### [YOUR INSTRUCTIONS]
Check the records below line by line. Give the count of lines with "answered", and nothing else.

----------

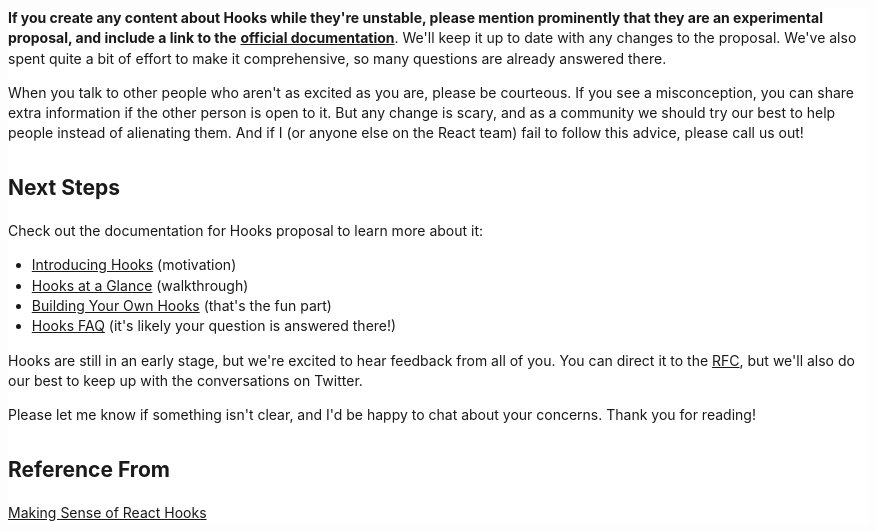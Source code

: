 **If you create any content about Hooks while they're unstable, please mention prominently that they are an experimental proposal, and include a link to the**
**[official documentation](https://reactjs.org/hooks)**.
We'll keep it up to date with any changes to the proposal. We've also spent quite a bit of effort to make it comprehensive, so many questions are already answered there.

When you talk to other people who aren't as excited as you are, please be courteous.
If you see a misconception, you can share extra information if the other person is open to it.
But any change is scary, and as a community we should try our best to help people instead of alienating them.
And if I (or anyone else on the React team) fail to follow this advice, please call us out!

## Next Steps

Check out the documentation for Hooks proposal to learn more about it:

- [Introducing Hooks](https://reactjs.org/docs/hooks-intro.html) (motivation)
- [Hooks at a Glance](https://reactjs.org/docs/hooks-overview.html) (walkthrough)
- [Building Your Own Hooks](https://reactjs.org/docs/hooks-custom.html) (that's the fun part)
- [Hooks FAQ](https://reactjs.org/docs/hooks-faq.html) (it's likely your question is answered there!)

Hooks are still in an early stage, but we're excited to hear feedback from all of you.
You can direct it to the [RFC](https://github.com/reactjs/rfcs/pull/68), but we'll also do our best to keep up with the conversations on Twitter.

Please let me know if something isn't clear, and I'd be happy to chat about your concerns.
Thank you for reading!

## Reference From

[Making Sense of React Hooks](https://medium.com/@dan_abramov/making-sense-of-react-hooks-fdbde8803889)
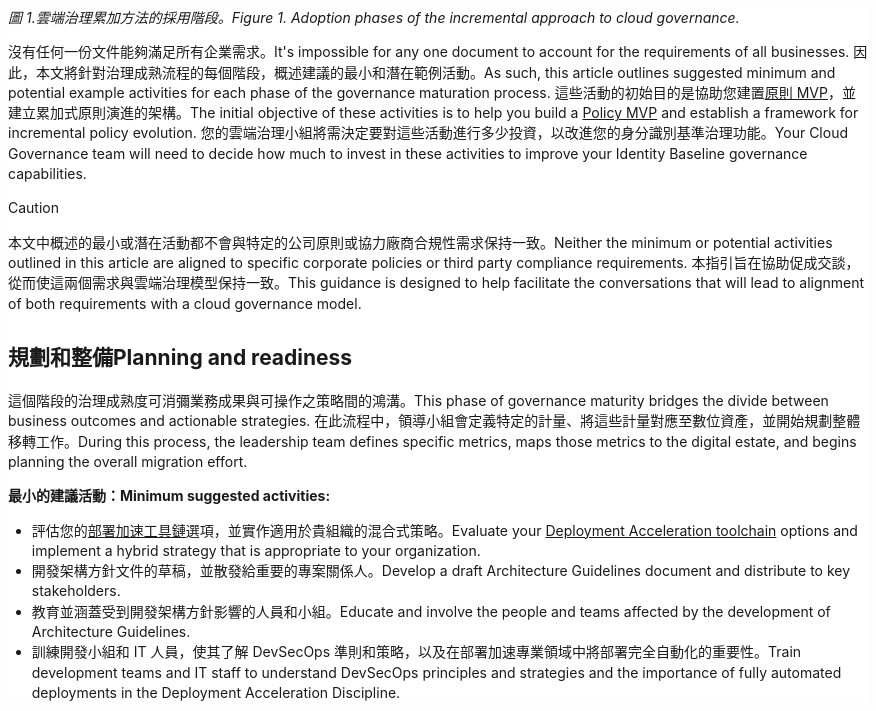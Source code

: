 <span data-ttu-id="410a7-109">*圖 1.雲端治理累加方法的採用階段。*</span><span class="sxs-lookup"><span data-stu-id="410a7-109">*Figure 1. Adoption phases of the incremental approach to cloud governance.*</span></span>

<span data-ttu-id="410a7-110">沒有任何一份文件能夠滿足所有企業需求。</span><span class="sxs-lookup"><span data-stu-id="410a7-110">It's impossible for any one document to account for the requirements of all businesses.</span></span> <span data-ttu-id="410a7-111">因此，本文將針對治理成熟流程的每個階段，概述建議的最小和潛在範例活動。</span><span class="sxs-lookup"><span data-stu-id="410a7-111">As such, this article outlines suggested minimum and potential example activities for each phase of the governance maturation process.</span></span> <span data-ttu-id="410a7-112">這些活動的初始目的是協助您建置[原則 MVP](../journeys/overview.md#an-incremental-approach-to-cloud-governance)，並建立累加式原則演進的架構。</span><span class="sxs-lookup"><span data-stu-id="410a7-112">The initial objective of these activities is to help you build a [Policy MVP](../journeys/overview.md#an-incremental-approach-to-cloud-governance) and establish a framework for incremental policy evolution.</span></span> <span data-ttu-id="410a7-113">您的雲端治理小組將需決定要對這些活動進行多少投資，以改進您的身分識別基準治理功能。</span><span class="sxs-lookup"><span data-stu-id="410a7-113">Your Cloud Governance team will need to decide how much to invest in these activities to improve your Identity Baseline governance capabilities.</span></span>

> [!CAUTION]
> <span data-ttu-id="410a7-114">本文中概述的最小或潛在活動都不會與特定的公司原則或協力廠商合規性需求保持一致。</span><span class="sxs-lookup"><span data-stu-id="410a7-114">Neither the minimum or potential activities outlined in this article are aligned to specific corporate policies or third party compliance requirements.</span></span> <span data-ttu-id="410a7-115">本指引旨在協助促成交談，從而使這兩個需求與雲端治理模型保持一致。</span><span class="sxs-lookup"><span data-stu-id="410a7-115">This guidance is designed to help facilitate the conversations that will lead to alignment of both requirements with a cloud governance model.</span></span>

## <a name="planning-and-readiness"></a><span data-ttu-id="410a7-116">規劃和整備</span><span class="sxs-lookup"><span data-stu-id="410a7-116">Planning and readiness</span></span>

<span data-ttu-id="410a7-117">這個階段的治理成熟度可消彌業務成果與可操作之策略間的鴻溝。</span><span class="sxs-lookup"><span data-stu-id="410a7-117">This phase of governance maturity bridges the divide between business outcomes and actionable strategies.</span></span> <span data-ttu-id="410a7-118">在此流程中，領導小組會定義特定的計量、將這些計量對應至數位資產，並開始規劃整體移轉工作。</span><span class="sxs-lookup"><span data-stu-id="410a7-118">During this process, the leadership team defines specific metrics, maps those metrics to the digital estate, and begins planning the overall migration effort.</span></span>

<span data-ttu-id="410a7-119">**最小的建議活動：**</span><span class="sxs-lookup"><span data-stu-id="410a7-119">**Minimum suggested activities:**</span></span>

- <span data-ttu-id="410a7-120">評估您的[部署加速工具鏈](toolchain.md)選項，並實作適用於貴組織的混合式策略。</span><span class="sxs-lookup"><span data-stu-id="410a7-120">Evaluate your [Deployment Acceleration toolchain](toolchain.md) options and implement a hybrid strategy that is appropriate to your organization.</span></span>
- <span data-ttu-id="410a7-121">開發架構方針文件的草稿，並散發給重要的專案關係人。</span><span class="sxs-lookup"><span data-stu-id="410a7-121">Develop a draft Architecture Guidelines document and distribute to key stakeholders.</span></span>
- <span data-ttu-id="410a7-122">教育並涵蓋受到開發架構方針影響的人員和小組。</span><span class="sxs-lookup"><span data-stu-id="410a7-122">Educate and involve the people and teams affected by the development of Architecture Guidelines.</span></span>
- <span data-ttu-id="410a7-123">訓練開發小組和 IT 人員，使其了解 DevSecOps 準則和策略，以及在部署加速專業領域中將部署完全自動化的重要性。</span><span class="sxs-lookup"><span data-stu-id="410a7-123">Train development teams and IT staff to understand DevSecOps principles and strategies and the importance of fully automated deployments in the Deployment Acceleration Discipline.</span></span>
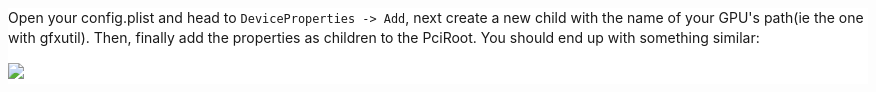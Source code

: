 Open your config.plist and head to `DeviceProperties -> Add`, next create a new child with the name of your GPU's path(ie the one with gfxutil). Then, finally add the properties as children to the PciRoot. You should end up with something similar:

![](../../images/gpu-patching/nvidia/deviceproperties.png)

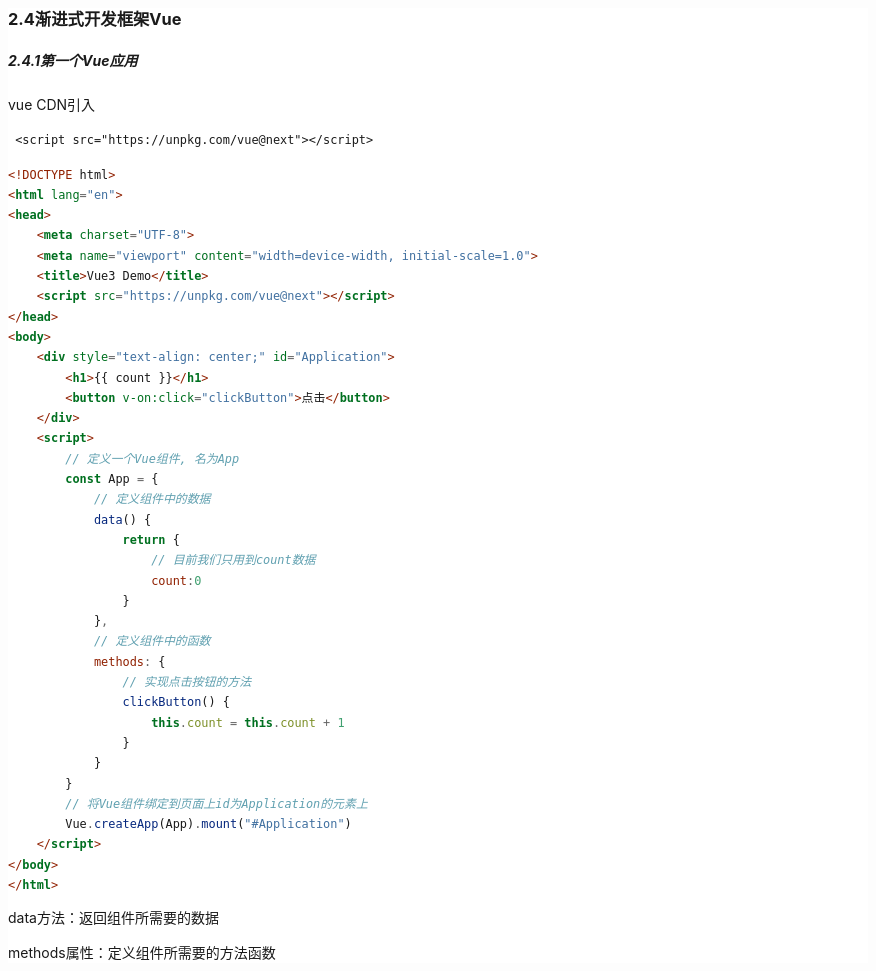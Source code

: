 ### 2.4渐进式开发框架Vue

##### 2.4.1第一个Vue应用

vue  CDN引入

```
 <script src="https://unpkg.com/vue@next"></script>
```



```html
<!DOCTYPE html>
<html lang="en">
<head>
    <meta charset="UTF-8">
    <meta name="viewport" content="width=device-width, initial-scale=1.0">
    <title>Vue3 Demo</title>
    <script src="https://unpkg.com/vue@next"></script>
</head>
<body>
    <div style="text-align: center;" id="Application">
        <h1>{{ count }}</h1>
        <button v-on:click="clickButton">点击</button>
    </div>
    <script>
        // 定义一个Vue组件, 名为App
        const App = {
            // 定义组件中的数据
            data() {
                return {
                    // 目前我们只用到count数据
                    count:0
                }
            },
            // 定义组件中的函数
            methods: {
                // 实现点击按钮的方法
                clickButton() {
                    this.count = this.count + 1
                }
            }
        }
        // 将Vue组件绑定到页面上id为Application的元素上
        Vue.createApp(App).mount("#Application")
    </script>
</body>
</html>
```

data方法：返回组件所需要的数据

methods属性：定义组件所需要的方法函数
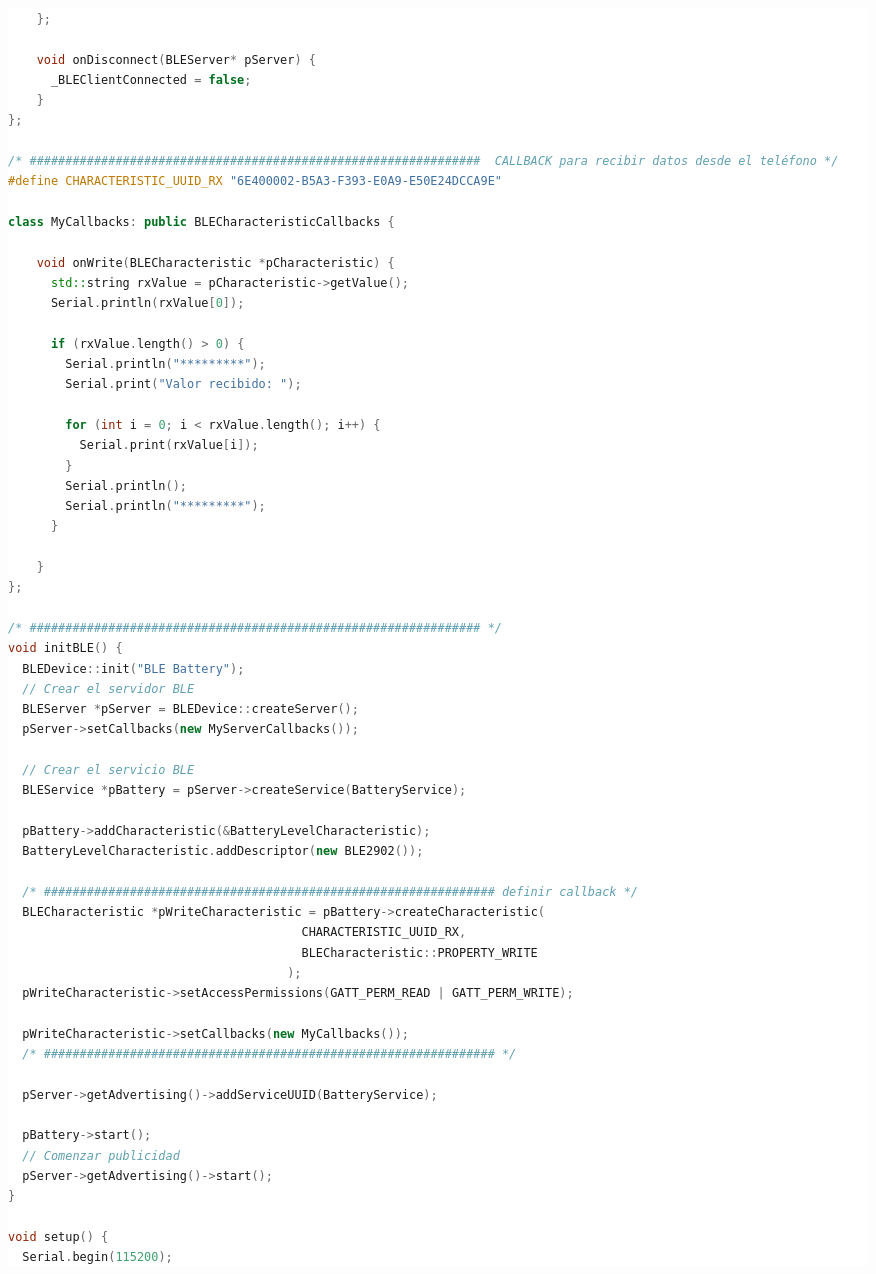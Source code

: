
 ```cpp
    };

    void onDisconnect(BLEServer* pServer) {
      _BLEClientConnected = false;
    }
};

/* ###############################################################  CALLBACK para recibir datos desde el teléfono */
#define CHARACTERISTIC_UUID_RX "6E400002-B5A3-F393-E0A9-E50E24DCCA9E"

class MyCallbacks: public BLECharacteristicCallbacks {

    void onWrite(BLECharacteristic *pCharacteristic) {
      std::string rxValue = pCharacteristic->getValue();
      Serial.println(rxValue[0]);
 
      if (rxValue.length() > 0) {
        Serial.println("*********");
        Serial.print("Valor recibido: ");
 
        for (int i = 0; i < rxValue.length(); i++) {
          Serial.print(rxValue[i]);
        }
        Serial.println();
        Serial.println("*********");
      }
 
    }
};

/* ############################################################### */
void initBLE() {
  BLEDevice::init("BLE Battery");
  // Crear el servidor BLE
  BLEServer *pServer = BLEDevice::createServer();
  pServer->setCallbacks(new MyServerCallbacks());

  // Crear el servicio BLE
  BLEService *pBattery = pServer->createService(BatteryService);

  pBattery->addCharacteristic(&BatteryLevelCharacteristic);
  BatteryLevelCharacteristic.addDescriptor(new BLE2902());

  /* ############################################################### definir callback */
  BLECharacteristic *pWriteCharacteristic = pBattery->createCharacteristic(
                                         CHARACTERISTIC_UUID_RX,
                                         BLECharacteristic::PROPERTY_WRITE
                                       );
  pWriteCharacteristic->setAccessPermissions(GATT_PERM_READ | GATT_PERM_WRITE);
 
  pWriteCharacteristic->setCallbacks(new MyCallbacks());
  /* ############################################################### */
  
  pServer->getAdvertising()->addServiceUUID(BatteryService);

  pBattery->start();
  // Comenzar publicidad
  pServer->getAdvertising()->start();
}

void setup() {
  Serial.begin(115200);
```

----------

### [WRITTEN ANSWER]
2